**SOURCE INFORMATION:**
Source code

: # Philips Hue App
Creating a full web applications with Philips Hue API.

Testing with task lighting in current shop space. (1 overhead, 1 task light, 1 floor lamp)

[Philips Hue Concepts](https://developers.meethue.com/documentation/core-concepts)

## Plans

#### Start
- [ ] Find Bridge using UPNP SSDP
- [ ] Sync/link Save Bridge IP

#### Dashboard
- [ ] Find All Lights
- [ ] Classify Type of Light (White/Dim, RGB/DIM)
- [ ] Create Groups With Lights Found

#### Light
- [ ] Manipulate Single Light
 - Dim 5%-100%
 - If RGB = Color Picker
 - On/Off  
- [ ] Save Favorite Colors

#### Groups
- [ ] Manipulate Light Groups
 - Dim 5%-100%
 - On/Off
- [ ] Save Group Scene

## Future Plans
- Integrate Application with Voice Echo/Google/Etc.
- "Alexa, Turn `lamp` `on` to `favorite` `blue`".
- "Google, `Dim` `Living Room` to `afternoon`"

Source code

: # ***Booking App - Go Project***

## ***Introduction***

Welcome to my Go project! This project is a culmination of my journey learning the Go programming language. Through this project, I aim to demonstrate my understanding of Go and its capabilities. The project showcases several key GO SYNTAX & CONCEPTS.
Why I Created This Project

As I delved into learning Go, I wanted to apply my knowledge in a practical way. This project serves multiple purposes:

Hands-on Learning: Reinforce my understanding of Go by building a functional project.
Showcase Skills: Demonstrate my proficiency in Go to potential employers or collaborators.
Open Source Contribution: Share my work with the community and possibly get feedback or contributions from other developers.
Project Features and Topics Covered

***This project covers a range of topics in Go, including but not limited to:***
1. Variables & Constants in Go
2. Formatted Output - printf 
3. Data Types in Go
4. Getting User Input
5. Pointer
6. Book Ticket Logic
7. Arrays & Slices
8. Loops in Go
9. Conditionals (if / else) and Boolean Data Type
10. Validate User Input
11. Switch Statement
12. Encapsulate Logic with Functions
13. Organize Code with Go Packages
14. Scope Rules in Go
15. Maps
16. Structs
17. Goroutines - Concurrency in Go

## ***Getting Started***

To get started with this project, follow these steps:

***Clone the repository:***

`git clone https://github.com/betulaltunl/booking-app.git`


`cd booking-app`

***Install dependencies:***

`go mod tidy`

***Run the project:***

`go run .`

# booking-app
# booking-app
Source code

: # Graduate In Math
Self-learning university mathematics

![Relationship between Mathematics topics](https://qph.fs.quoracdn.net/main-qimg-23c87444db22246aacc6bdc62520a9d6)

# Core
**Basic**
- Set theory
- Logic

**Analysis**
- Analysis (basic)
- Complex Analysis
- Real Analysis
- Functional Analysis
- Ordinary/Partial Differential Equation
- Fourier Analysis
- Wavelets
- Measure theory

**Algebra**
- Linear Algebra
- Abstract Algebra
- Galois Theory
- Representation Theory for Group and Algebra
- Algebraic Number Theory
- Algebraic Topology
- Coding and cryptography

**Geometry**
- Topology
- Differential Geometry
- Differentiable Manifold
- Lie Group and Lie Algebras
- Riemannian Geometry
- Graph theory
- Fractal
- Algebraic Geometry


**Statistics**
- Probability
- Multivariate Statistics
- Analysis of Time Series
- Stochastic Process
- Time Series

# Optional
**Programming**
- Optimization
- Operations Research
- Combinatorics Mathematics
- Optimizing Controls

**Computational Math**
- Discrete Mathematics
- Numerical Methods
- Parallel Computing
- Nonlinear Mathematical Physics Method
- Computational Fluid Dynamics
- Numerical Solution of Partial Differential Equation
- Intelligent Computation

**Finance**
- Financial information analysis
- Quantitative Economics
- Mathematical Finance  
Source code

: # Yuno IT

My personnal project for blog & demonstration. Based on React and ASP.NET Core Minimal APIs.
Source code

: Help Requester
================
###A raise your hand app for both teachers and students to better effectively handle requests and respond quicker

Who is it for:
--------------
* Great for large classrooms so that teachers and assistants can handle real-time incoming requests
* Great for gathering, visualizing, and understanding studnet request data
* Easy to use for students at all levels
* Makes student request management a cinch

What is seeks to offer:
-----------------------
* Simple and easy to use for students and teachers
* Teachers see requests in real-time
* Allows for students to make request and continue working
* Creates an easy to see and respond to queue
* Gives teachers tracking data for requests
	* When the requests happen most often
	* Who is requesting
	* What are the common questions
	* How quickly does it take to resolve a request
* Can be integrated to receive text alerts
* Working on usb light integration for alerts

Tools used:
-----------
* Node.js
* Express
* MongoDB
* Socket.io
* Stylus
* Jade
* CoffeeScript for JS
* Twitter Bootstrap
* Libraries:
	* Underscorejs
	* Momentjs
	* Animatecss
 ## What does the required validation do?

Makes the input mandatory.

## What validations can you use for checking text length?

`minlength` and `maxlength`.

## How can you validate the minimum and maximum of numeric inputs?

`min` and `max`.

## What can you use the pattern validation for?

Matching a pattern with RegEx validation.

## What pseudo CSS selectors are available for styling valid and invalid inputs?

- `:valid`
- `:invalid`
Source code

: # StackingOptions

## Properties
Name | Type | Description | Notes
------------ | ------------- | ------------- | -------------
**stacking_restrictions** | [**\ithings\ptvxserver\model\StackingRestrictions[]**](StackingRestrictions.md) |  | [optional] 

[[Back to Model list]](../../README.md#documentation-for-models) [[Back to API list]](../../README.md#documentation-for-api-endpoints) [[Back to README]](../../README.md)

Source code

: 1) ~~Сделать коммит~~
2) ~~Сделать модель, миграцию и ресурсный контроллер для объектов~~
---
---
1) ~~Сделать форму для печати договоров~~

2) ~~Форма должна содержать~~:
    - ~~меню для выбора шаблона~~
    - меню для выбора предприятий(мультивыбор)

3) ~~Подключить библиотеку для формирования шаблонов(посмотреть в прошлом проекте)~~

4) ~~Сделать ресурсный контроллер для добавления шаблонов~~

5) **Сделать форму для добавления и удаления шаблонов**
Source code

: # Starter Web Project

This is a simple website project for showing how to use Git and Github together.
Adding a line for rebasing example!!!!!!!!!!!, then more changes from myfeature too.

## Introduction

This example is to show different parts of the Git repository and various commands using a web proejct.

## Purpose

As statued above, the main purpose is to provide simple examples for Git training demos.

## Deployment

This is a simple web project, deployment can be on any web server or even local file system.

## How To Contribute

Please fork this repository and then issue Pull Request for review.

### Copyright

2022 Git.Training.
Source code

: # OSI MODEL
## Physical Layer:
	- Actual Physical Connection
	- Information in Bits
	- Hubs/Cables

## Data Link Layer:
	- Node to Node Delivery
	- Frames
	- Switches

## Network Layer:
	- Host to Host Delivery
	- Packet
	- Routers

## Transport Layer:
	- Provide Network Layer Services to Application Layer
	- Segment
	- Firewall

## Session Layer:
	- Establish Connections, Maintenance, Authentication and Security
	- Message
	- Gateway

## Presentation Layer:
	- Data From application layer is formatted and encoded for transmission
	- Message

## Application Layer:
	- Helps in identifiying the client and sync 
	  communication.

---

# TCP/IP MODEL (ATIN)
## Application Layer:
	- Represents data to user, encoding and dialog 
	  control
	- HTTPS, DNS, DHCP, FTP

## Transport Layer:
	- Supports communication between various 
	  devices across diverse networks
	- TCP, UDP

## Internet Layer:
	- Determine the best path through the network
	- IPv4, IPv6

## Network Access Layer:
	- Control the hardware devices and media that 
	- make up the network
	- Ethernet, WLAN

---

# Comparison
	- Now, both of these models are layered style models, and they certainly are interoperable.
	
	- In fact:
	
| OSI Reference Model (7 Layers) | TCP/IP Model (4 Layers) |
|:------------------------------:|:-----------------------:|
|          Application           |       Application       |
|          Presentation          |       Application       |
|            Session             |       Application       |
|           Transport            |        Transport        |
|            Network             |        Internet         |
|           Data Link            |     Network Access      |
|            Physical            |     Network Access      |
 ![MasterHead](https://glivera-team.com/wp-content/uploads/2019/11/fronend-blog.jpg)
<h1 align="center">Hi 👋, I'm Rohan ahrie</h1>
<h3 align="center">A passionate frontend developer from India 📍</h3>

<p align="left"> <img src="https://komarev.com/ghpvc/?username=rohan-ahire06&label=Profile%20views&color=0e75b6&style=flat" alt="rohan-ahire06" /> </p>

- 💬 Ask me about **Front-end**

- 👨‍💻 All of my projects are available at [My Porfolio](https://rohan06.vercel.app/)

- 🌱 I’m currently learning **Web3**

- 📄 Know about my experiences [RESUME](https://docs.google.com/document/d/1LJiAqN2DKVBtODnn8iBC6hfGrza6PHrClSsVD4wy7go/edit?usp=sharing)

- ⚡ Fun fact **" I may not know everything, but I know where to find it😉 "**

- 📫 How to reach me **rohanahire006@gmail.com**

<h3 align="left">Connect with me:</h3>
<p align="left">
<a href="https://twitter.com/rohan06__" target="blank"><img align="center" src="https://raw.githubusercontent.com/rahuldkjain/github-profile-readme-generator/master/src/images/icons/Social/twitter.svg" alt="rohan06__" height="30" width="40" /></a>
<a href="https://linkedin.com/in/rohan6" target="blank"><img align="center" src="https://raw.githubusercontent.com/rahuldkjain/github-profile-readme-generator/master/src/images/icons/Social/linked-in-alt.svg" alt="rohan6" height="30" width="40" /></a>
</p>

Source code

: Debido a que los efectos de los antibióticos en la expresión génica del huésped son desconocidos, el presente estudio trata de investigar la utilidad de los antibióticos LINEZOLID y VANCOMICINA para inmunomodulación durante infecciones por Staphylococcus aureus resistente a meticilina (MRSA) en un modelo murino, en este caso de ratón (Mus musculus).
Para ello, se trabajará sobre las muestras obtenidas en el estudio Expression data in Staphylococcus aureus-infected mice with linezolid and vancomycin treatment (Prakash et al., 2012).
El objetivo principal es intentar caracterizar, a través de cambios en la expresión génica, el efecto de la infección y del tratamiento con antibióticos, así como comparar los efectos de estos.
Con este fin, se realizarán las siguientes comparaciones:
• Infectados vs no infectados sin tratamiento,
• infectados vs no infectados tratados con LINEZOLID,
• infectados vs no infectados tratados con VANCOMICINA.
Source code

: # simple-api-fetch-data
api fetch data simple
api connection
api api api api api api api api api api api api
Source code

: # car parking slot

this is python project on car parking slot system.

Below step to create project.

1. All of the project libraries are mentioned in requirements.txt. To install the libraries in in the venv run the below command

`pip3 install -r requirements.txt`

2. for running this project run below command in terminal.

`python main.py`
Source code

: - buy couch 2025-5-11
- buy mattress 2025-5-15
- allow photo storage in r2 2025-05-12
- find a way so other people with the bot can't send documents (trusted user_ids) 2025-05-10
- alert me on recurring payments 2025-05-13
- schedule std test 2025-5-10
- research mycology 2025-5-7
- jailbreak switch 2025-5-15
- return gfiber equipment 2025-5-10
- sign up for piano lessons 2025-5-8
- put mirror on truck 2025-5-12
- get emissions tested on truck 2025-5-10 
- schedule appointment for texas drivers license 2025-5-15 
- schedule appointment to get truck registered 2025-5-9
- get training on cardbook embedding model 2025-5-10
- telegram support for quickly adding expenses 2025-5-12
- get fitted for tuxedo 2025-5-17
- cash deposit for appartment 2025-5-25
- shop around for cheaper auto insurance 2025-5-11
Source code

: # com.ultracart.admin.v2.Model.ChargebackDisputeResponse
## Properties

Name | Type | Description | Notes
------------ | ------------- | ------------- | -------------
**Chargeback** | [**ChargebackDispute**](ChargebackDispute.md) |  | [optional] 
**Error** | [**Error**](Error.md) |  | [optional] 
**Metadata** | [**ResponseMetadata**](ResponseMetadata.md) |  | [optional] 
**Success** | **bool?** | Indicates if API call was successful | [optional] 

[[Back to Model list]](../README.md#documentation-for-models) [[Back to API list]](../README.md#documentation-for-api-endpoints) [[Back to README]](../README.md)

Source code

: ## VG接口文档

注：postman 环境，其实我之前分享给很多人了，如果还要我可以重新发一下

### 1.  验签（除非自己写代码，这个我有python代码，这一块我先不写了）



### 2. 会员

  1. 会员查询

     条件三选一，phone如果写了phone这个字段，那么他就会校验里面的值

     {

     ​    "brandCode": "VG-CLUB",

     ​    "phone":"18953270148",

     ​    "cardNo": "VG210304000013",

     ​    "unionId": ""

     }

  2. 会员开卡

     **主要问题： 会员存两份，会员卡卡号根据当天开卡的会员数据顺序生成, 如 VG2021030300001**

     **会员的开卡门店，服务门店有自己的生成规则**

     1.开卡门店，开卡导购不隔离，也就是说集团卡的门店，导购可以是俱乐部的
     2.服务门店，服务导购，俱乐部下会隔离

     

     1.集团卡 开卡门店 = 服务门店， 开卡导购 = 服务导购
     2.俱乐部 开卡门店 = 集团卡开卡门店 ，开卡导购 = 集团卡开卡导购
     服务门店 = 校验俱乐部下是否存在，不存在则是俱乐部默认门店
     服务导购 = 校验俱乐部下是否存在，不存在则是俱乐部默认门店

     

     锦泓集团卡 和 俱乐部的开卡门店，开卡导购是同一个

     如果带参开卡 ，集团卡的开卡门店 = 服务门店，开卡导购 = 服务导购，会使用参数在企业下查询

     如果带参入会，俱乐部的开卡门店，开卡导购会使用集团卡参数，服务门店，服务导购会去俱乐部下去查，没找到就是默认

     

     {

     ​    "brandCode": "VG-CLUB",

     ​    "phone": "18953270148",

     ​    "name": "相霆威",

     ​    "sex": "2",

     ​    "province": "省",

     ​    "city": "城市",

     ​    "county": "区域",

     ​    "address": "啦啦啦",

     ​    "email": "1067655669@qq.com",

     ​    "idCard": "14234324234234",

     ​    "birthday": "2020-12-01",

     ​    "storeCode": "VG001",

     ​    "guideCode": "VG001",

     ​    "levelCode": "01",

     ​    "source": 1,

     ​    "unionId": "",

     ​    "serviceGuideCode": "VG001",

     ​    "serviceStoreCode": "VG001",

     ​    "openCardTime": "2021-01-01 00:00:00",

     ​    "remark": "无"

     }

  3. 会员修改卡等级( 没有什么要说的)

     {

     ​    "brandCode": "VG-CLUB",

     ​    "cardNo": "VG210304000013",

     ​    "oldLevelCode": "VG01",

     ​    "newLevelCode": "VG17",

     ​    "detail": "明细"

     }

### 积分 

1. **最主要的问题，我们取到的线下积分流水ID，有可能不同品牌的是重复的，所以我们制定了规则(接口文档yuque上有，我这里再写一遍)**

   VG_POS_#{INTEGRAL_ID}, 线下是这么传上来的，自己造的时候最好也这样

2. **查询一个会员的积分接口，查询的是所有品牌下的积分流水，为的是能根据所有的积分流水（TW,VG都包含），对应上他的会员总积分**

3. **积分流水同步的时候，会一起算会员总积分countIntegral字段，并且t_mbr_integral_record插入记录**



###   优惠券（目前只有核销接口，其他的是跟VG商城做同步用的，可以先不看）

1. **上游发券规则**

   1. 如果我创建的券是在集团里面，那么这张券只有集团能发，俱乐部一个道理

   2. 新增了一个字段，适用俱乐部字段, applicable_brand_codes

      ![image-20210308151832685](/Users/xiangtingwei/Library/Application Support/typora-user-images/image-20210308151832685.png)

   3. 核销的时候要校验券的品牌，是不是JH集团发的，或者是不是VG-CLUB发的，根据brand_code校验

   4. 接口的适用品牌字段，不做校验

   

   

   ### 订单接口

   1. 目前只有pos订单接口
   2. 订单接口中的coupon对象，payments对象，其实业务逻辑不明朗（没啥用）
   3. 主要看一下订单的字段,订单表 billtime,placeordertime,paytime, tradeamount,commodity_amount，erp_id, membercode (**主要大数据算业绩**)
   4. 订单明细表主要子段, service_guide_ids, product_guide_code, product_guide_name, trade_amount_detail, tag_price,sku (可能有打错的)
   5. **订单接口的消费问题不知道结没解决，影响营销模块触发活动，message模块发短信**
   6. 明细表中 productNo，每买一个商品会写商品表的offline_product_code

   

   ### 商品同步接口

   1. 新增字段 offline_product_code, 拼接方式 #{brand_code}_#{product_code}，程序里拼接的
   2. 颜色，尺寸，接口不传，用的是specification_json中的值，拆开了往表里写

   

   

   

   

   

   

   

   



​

**AIM OF THE TASK:**
For each line of the material that includes the word "between", make a copy.

**RESPONSE AREA:**
![Relationship between Mathematics topics](https://qph.fs.quoracdn.net/main-qimg-23c87444db22246aacc6bdc62520a9d6)
	- Supports communication between various 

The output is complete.